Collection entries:

--- START ---

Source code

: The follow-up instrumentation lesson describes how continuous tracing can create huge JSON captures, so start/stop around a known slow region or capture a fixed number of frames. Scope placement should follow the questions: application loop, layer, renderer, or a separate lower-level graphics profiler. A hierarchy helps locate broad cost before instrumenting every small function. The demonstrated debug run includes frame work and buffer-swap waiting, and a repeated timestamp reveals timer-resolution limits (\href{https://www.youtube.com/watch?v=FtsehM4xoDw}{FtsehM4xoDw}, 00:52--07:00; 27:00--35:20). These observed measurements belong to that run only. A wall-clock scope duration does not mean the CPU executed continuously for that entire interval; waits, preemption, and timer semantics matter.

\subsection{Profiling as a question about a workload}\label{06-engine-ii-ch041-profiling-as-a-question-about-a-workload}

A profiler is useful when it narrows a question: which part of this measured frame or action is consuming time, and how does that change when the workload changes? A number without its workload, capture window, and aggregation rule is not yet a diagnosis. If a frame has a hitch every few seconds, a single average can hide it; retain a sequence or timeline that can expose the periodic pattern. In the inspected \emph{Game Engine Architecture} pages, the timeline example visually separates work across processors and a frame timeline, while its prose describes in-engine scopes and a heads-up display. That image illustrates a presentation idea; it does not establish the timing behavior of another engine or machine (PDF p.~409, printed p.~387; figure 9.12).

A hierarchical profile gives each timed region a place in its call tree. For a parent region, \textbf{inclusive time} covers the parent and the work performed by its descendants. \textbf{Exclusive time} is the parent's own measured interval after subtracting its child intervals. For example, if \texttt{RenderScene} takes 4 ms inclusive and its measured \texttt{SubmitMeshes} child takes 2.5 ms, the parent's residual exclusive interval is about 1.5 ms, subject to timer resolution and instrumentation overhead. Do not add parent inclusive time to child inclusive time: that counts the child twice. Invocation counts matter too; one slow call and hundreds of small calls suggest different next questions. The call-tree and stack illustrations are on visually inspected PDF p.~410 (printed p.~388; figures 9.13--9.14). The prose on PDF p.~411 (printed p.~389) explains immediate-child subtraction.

--- END ---

• Task objective: Reproduce the records exactly, keeping every line.

• Solution:
Source code

: The follow-up instrumentation lesson describes how continuous tracing can create huge JSON captures, so start/stop around a known slow region or capture a fixed number of frames. Scope placement should follow the questions: application loop, layer, renderer, or a separate lower-level graphics profiler. A hierarchy helps locate broad cost before instrumenting every small function. The demonstrated debug run includes frame work and buffer-swap waiting, and a repeated timestamp reveals timer-resolution limits (\href{https://www.youtube.com/watch?v=FtsehM4xoDw}{FtsehM4xoDw}, 00:52--07:00; 27:00--35:20). These observed measurements belong to that run only. A wall-clock scope duration does not mean the CPU executed continuously for that entire interval; waits, preemption, and timer semantics matter.

\subsection{Profiling as a question about a workload}\label{06-engine-ii-ch041-profiling-as-a-question-about-a-workload}

A profiler is useful when it narrows a question: which part of this measured frame or action is consuming time, and how does that change when the workload changes? A number without its workload, capture window, and aggregation rule is not yet a diagnosis. If a frame has a hitch every few seconds, a single average can hide it; retain a sequence or timeline that can expose the periodic pattern. In the inspected \emph{Game Engine Architecture} pages, the timeline example visually separates work across processors and a frame timeline, while its prose describes in-engine scopes and a heads-up display. That image illustrates a presentation idea; it does not establish the timing behavior of another engine or machine (PDF p.~409, printed p.~387; figure 9.12).

A hierarchical profile gives each timed region a place in its call tree. For a parent region, \textbf{inclusive time} covers the parent and the work performed by its descendants. \textbf{Exclusive time} is the parent's own measured interval after subtracting its child intervals. For example, if \texttt{RenderScene} takes 4 ms inclusive and its measured \texttt{SubmitMeshes} child takes 2.5 ms, the parent's residual exclusive interval is about 1.5 ms, subject to timer resolution and instrumentation overhead. Do not add parent inclusive time to child inclusive time: that counts the child twice. Invocation counts matter too; one slow call and hundreds of small calls suggest different next questions. The call-tree and stack illustrations are on visually inspected PDF p.~410 (printed p.~388; figures 9.13--9.14). The prose on PDF p.~411 (printed p.~389) explains immediate-child subtraction.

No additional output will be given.